Problem to work on:
From the entries below, copy every line that has the word "компонента".

Data shown:
+ + +
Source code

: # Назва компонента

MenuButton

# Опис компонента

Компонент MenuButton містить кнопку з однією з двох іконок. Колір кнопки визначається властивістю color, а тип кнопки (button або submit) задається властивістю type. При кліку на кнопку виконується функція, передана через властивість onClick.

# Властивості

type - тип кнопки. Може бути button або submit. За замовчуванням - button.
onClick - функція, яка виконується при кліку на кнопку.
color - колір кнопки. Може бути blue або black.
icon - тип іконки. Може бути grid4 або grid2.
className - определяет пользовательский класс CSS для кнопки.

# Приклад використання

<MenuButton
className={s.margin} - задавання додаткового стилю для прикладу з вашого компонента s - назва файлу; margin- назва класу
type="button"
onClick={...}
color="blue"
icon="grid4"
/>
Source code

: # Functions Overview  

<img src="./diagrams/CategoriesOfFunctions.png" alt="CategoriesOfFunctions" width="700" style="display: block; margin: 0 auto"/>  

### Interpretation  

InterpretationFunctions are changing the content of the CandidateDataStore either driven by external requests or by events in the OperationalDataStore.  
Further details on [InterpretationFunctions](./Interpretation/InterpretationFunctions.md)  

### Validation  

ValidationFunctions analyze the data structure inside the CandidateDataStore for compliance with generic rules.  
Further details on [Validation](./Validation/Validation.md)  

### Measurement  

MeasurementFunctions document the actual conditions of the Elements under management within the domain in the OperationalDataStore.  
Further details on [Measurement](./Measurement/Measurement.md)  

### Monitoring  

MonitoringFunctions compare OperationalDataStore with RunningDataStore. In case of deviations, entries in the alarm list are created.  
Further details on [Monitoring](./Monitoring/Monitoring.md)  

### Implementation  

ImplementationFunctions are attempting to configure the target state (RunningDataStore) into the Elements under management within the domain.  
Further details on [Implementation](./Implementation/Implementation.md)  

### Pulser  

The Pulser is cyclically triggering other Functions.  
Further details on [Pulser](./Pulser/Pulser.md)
+ + +
Result below:
: # Назва компонента
# Опис компонента
className={s.margin} - задавання додаткового стилю для прикладу з вашого компонента s - назва файлу; margin- назва класу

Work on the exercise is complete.